The defense contained in the seventh paragraph of the answer is as follows:

"Seventh. That no complaint in regard to the said *27 publication was made to defendant, nor was it ever informed that the information therein contained was erroneous at any time from the time of the said publication, to wit, the 30th day of April, 1925, down to date of the service of the summons and complaint in this action, and this defendant would have been glad and willing to have published any correction of the said report, if the said report was erroneous, or incorrect."

The appellant contends that, in sustaining the demurrer to the defense set up in this paragraph, the Circuit Judge erred, for the reason that the allegations therein contained constitute a defense (1) by way of mitigation of damages, (2) against malice and willfulness alleged in the complaint, and (3) as showing failure on the part of the plaintiff to mitigate any damages that might have accrued from the publication.

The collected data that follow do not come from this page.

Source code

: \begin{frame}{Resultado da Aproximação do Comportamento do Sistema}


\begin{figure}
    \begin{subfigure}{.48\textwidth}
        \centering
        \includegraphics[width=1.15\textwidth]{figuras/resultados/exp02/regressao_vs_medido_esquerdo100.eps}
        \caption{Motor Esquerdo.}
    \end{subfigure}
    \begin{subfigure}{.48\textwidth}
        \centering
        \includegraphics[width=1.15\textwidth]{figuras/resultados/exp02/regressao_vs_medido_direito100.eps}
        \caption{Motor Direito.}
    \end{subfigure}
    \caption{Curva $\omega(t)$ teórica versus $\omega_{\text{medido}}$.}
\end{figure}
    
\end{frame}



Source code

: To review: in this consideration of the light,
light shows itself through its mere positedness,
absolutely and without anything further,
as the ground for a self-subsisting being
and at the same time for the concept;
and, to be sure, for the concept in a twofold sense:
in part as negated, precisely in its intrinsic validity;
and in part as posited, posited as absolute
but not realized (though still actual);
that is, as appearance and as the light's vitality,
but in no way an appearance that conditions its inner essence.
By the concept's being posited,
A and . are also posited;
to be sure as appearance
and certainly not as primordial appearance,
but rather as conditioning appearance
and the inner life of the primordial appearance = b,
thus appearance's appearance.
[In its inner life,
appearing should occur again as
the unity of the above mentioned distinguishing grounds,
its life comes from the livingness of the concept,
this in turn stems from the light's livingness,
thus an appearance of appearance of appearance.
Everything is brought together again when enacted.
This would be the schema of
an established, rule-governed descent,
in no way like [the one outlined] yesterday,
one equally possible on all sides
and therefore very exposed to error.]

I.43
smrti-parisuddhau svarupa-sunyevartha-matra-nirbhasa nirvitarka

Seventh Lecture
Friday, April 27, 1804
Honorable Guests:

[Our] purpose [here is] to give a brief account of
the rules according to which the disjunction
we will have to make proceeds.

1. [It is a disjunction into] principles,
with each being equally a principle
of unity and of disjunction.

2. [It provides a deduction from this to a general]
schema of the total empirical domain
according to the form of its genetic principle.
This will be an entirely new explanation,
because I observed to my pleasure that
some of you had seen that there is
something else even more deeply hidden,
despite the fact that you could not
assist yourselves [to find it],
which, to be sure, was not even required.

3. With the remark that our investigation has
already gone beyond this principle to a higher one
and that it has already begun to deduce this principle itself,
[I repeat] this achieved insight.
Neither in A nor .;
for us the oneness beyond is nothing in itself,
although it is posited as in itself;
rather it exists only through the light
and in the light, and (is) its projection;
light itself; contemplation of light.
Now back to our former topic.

We do not agree with this contention. We know of no statute or rule of law imposing upon the plaintiff the obligation or duty, in an action for libel, to advise the defendant that it had published a libel or made an erroneous statement concerning him, or to request that correction be made. Certainly, testimony in support of an allegation by the defendant that "it would have been glad and willing to have published any correction of the said report, if the said report was erroneous, or incorrect," had any complaint been made to it in regard to the said publication, would not be admissible in mitigation of damages.

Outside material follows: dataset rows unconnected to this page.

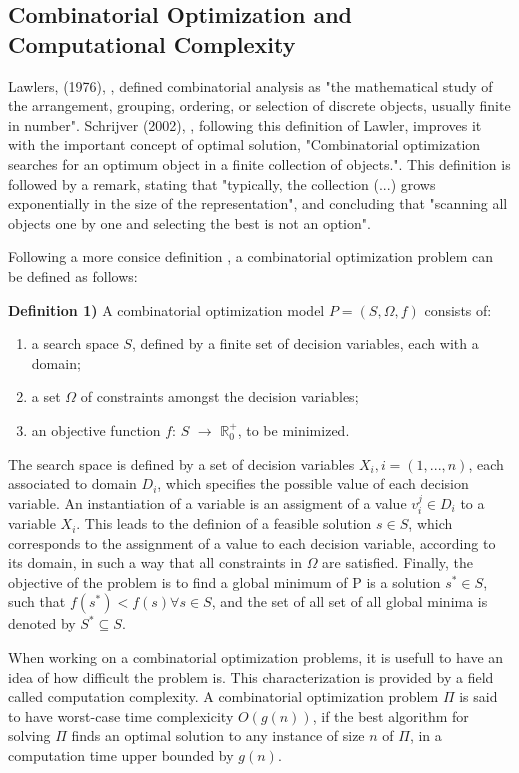 \subsection{Combinatorial Optimization and Computational Complexity}
\label{sec:cop_and_cc}

Lawlers, (1976), \cite{COP_book_lawler}, defined combinatorial analysis as "the mathematical study of the arrangement,
grouping, ordering, or selection of discrete objects, usually finite in number". 
Schrijver (2002), \cite{COP_book}, following this definition of Lawler, improves it with the important concept of optimal solution,
"Combinatorial optimization searches for an optimum object in a finite collection of objects.". This definition is followed by a remark, 
stating that "typically, the collection (...) grows exponentially in the size of the representation",
and concluding that "scanning all objects one by one and selecting the best is not an option".

Following a more consice definition \cite{aco_overview_advances}, a combinatorial optimization problem can be defined as follows:

\textbf{Definition 1)}  A combinatorial optimization model $P = (S,\Omega, f)$ consists of:
\begin{enumerate}
  \item a search space $S$, defined by a finite set of decision variables, each with a domain;
  \item a set $\Omega$ of constraints amongst the decision variables;
  \item an objective function $f$: $S$ $\rightarrow$ $\mathbb{R}_{0}^{+}$, to be minimized.
\end{enumerate}

The search space is defined by a set of decision variables $X_{i}, i = (1,...,n)$, 
each associated to domain $D_{i}$, which specifies the possible value of each decision variable. 
An instantiation of a variable is an assigment of a value $v_{i}^{j} \in D_{i}$
to a variable $X_{i}$. This leads to the definion of a feasible solution $s \in S$,
which corresponds to the assignment of a value to each decision variable, according to its domain, 
in such a way that all constraints in $\Omega$ are satisfied.   
Finally, the objective of the problem is to find a global minimum of P is a solution $s^{*} \in S$, 
such that $f(s^{*}) < f(s) \forall s \in S$, and the set of all set of all global minima is denoted by $S^{*} \subseteq S$.

When working on a combinatorial optimization problems, it is usefull to have an idea of how difficult the problem is.
This characterization is provided by a field called computation complexity. 
A combinatorial optimization problem $\Pi$ is said to have worst-case time complexicity  $O(g(n))$, if the best algorithm 
for solving $\Pi$ finds an optimal solution to any instance of size $n$ of $\Pi$,
in a computation time upper bounded by $g(n)$.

In the case of Coffman v. Spokane Chronicle PublishingCo., 65 Wn., 1; 117 P., 596; Ann. Cas., 1913-B, 636 (cited by the respondent), in disposing of a similar question raised in that case, the Court said:

"No judicial decision, rule of law, or existing statute has been cited which imposes upon the plaintiff in an action for libel the duty of requesting any further publication from the defendant. Moreover, there is not in the record any *28 evidence that the appellant informed respondents the columns of its paper were open to them. When a newspaper has libeled a person, the duty is imposed upon it to make a full and complete retraction. If it does so, it may plead and show such retraction in mitigation of damages, as appellant has done in this action. An offer to the person libeled to publish any reasonable or truthful statement he may desire will not of itself constitute a correction of the wrong, nor will it deprive the libeled party of the right to recover damages, if he does not avail himself of the offer."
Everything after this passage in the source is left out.